I may get a chance to speak about proper bugs processing for open source projects later this year, so I have to keep reviewing recent MySQL bugs to be ready for that. In my previous post in this series I listed some interesting MySQL bug reports created in December, 2019. Time to move on to January, 2020! Belated Happy New Year of cool MySQL Bugs!

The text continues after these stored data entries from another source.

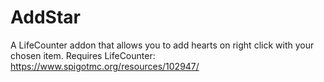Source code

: # AddStar
A LifeCounter addon that allows you to add hearts on right click with your chosen item.
Requires LifeCounter: https://www.spigotmc.org/resources/102947/
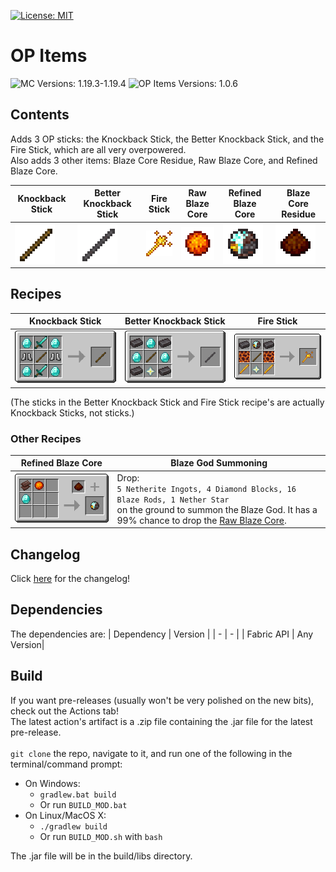 [![License: MIT](https://img.shields.io/badge/License-MIT-yellow.svg)](https://opensource.org/licenses/MIT)
# OP Items

![MC Versions: 1.19.3-1.19.4](https://img.shields.io/badge/Versions-1.19.3--1.19.4-blue.svg?style=flat-square)
![OP Items Versions: 1.0.6](https://img.shields.io/badge/OPItems--Versions-1.0.6-blue.svg?style=flat-square)
## Contents
Adds 3 OP sticks: the Knockback Stick, the Better Knockback Stick, and the Fire Stick, which are all very overpowered.  
Also adds 3 other items: Blaze Core Residue, Raw Blaze Core, and Refined Blaze Core.

| Knockback Stick | Better Knockback Stick | Fire Stick | Raw Blaze Core | Refined Blaze Core | Blaze Core Residue |
| - | - | - | - | - | - |
| ![Knockback Stick Texture](readme-assets/knockback_stick.png) | ![Better Knockback Stick Texture](readme-assets/better_knockback_stick.png) | ![Fire Stick Texture](readme-assets/fire_stick.png) | ![Raw Blaze Core Texture](readme-assets/raw_blaze_core.png) | ![Refined Blaze Core Texture](readme-assets/refined_blaze_core.png) | ![Blaze Core Residue Texture](readme-assets/blaze_core_residue.png)

## Recipes
| Knockback Stick | Better Knockback Stick | Fire Stick |
| - | - | - |
| ![Knockback Stick Recipe](readme-assets/knockback_stick_recipe.png) | ![Better Knockback Stick Recipe](readme-assets/better_knockback_stick_recipe.png) | ![Fire Stick Recipe](readme-assets/fire_stick_recipe.png) |

(The sticks in the Better Knockback Stick and Fire Stick recipe's are actually Knockback Sticks, not sticks.)

### Other Recipes
| Refined Blaze Core | Blaze God Summoning |
| - | - |
| ![Refined Blaze Core Recipe](readme-assets/refined_blaze_core_recipe.png) | Drop: <br />`5 Netherite Ingots, 4 Diamond Blocks, 16 Blaze Rods, 1 Nether Star` <br />on the ground to summon the Blaze God. It has a 99% chance to drop the [Raw Blaze Core](#contents).|

## Changelog
Click [here](CHANGELOG.md) for the changelog!

## Dependencies
The dependencies are:
| Dependency | Version |
| - | - |
| Fabric API | Any Version|

## Build
If you want pre-releases (usually won't be very polished on the new bits), check out the Actions tab!  
The latest action's artifact is a .zip file containing the .jar file for the latest pre-release.  
<br />
`git clone` the repo, navigate to it, and run one of the following in the terminal/command prompt:
- On Windows:
  - `gradlew.bat build`
  - Or run `BUILD_MOD.bat`
- On Linux/MacOS X:
  - `./gradlew build`
  - Or run `BUILD_MOD.sh` with `bash`
  
The .jar file will be in the build/libs directory.
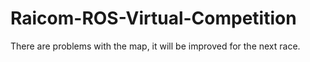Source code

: # Raicom-ROS-Virtual-Competition
There are problems with the map, it will be improved for the next race.
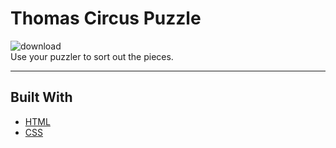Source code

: # Thomas Circus Puzzle

![download](https://user-images.githubusercontent.com/28759418/36236561-a37924ea-11c4-11e8-8781-0ab812b1337e.png)
<br/>
Use your puzzler to sort out the pieces.
<hr/>

## Built With

* [HTML]()
* [CSS]()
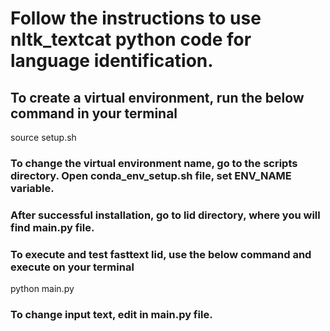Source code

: # Follow the instructions to use nltk_textcat python code for language identification.
## To create a virtual environment, run the below command in your terminal
source setup.sh

### To change the virtual environment name, go to the scripts directory. Open conda_env_setup.sh file, set ENV_NAME variable.

### After successful installation, go to lid directory, where you will find main.py file.
### To execute and test fasttext lid, use the below command and execute on your terminal
python main.py 

### To change input text, edit in main.py file. 
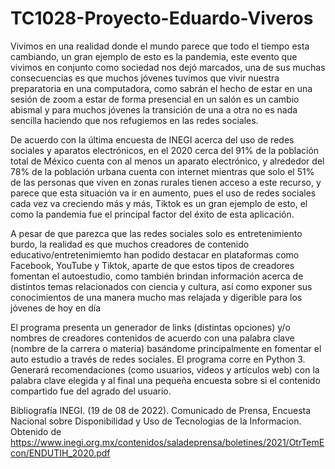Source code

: # TC1028-Proyecto-Eduardo-Viveros

Vivimos en una realidad donde el mundo parece que todo el tiempo esta cambiando, un gran ejemplo de esto es la pandemia, este evento que vivimos en conjunto como  sociedad nos dejó marcados, una de sus muchas consecuencias es que muchos jóvenes tuvimos que vivir nuestra preparatoria en una computadora, como sabrán el hecho de estar en una sesión de zoom a estar de forma presencial en un salón es un cambio abismal y para muchos jóvenes la transición de una a otra no es nada sencilla haciendo que nos refugiemos en las redes sociales.

De acuerdo con la última encuesta de INEGI acerca del uso de redes sociales y aparatos electrónicos, en el 2020 cerca del 91% de la población total de México  cuenta con al menos un aparato electrónico, y alrededor del 78% de la población urbana cuenta con internet mientras que solo el 51% de las personas que viven en  zonas rurales tienen acceso a este recurso, y parece que esta situación va ir en aumento, pues el uso de redes sociales cada vez va creciendo más y más, Tiktok es un gran ejemplo de esto, el como la pandemia fue el principal factor del éxito de esta aplicación. 

A pesar de que parezca que las redes sociales solo es entretenimiento burdo, la realidad es que muchos creadores de contenido educativo/entretenimiemto han podido  destacar en plataformas como Facebook, YouTube y Tiktok, aparte de que estos tipos de creadores fomentan el autoestudio, como también brindan información acerca de distintos temas relacionados con ciencia y cultura, así como exponer sus conocimientos de una manera mucho mas relajada y digerible para los jóvenes de hoy en día

El programa presenta un generador de links (distintas opciones) y/o nombres de creadores contenidos de acuerdo con una palabra clave (nombre de la carrera o materia) basándome principalmente en fomentar el auto estudio a través de redes sociales. El programa corre en Python 3. Generará recomendaciones (como usuarios, videos y artículos web) con la palabra clave elegida y al final una pequeña encuesta sobre si el contenido compartido fue del agrado del usuario.

Bibliografía
INEGI. (19 de 08 de 2022). Comunicado de Prensa, Encuesta Nacional sobre Disponibilidad y Uso de Tecnologias de la Informacion. Obtenido de https://www.inegi.org.mx/contenidos/saladeprensa/boletines/2021/OtrTemEcon/ENDUTIH_2020.pdf




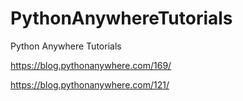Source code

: # PythonAnywhereTutorials
Python Anywhere Tutorials

https://blog.pythonanywhere.com/169/

https://blog.pythonanywhere.com/121/
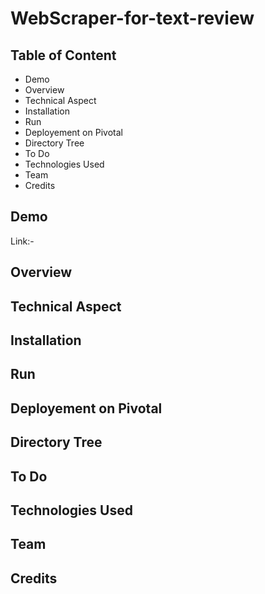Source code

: # WebScraper-for-text-review
## Table of Content
* Demo
* Overview
* Technical Aspect
* Installation
* Run
* Deployement on Pivotal
* Directory Tree
* To Do
* Technologies Used
* Team
* Credits

## Demo
Link:- 

## Overview

## Technical Aspect

## Installation

## Run

## Deployement on Pivotal

## Directory Tree

## To Do

## Technologies Used

## Team

## Credits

As usual I mostly care about InnoDB, replication and optimizer bugs and explicitly mention bug reporter by name and give link to his other active reports (if any). I also pick up examples of proper (or improper) reporter and Oracle engineers attitudes. Here is the list:

  • Bug #98103 – “unexpected behavior while logging an aborted query in the slow query log“.  Query that was killed while waiting for the table metadata lock is not only get logged, but also lock wait time is saved as query execution time. I’d like to highlight how bug reporter, Pranay Motupalli, used gdb to study what really happens in the code in this case. Perfect bug report!
  • Bug #98113 – “Crash possible when load & unload a connection handler“. The (quite obvious) bug was verified based on code review, but only after some efforts were spent by Oracle engineer on denial to accept the problem and its importance. This bug was reported by Fangxin Flou.
  • Bug #98132 – “Analyze table leads to empty statistics during online rebuild DDL “. Nice addition to my collections! This bug with a nice and clear test case was reported by Albert Hu, who also suggested a fix.
  • Bug #98139 – “Committing a XA transaction causes a wrong sequence of events in binlog“. This bug reported by Dehao Wang was verified as a “documentation” one, but I doubt documenting current behavior properly is an acceptable fix. Bug reporter suggested to commit in the binary log first, for example. Current implementation that allows users to commit/rollback a XA transaction by using another connection if the former connection is closed or killed, is risky. A lot of arguing happened in comments in the process, and my comment asking for a clear quote from the manual:
    Would you be so kind to share some text from this page you mentioned:

    https://dev.mysql.com/doc/refman/8.0/en/xa.html

    or any other fine MySQL 8 manual page stating that XA COMMIT is NOT supported when executed from session/connection/thread other than those prepared the XA transaction? I am doing something wrong probably, but I can not find such text anywhere.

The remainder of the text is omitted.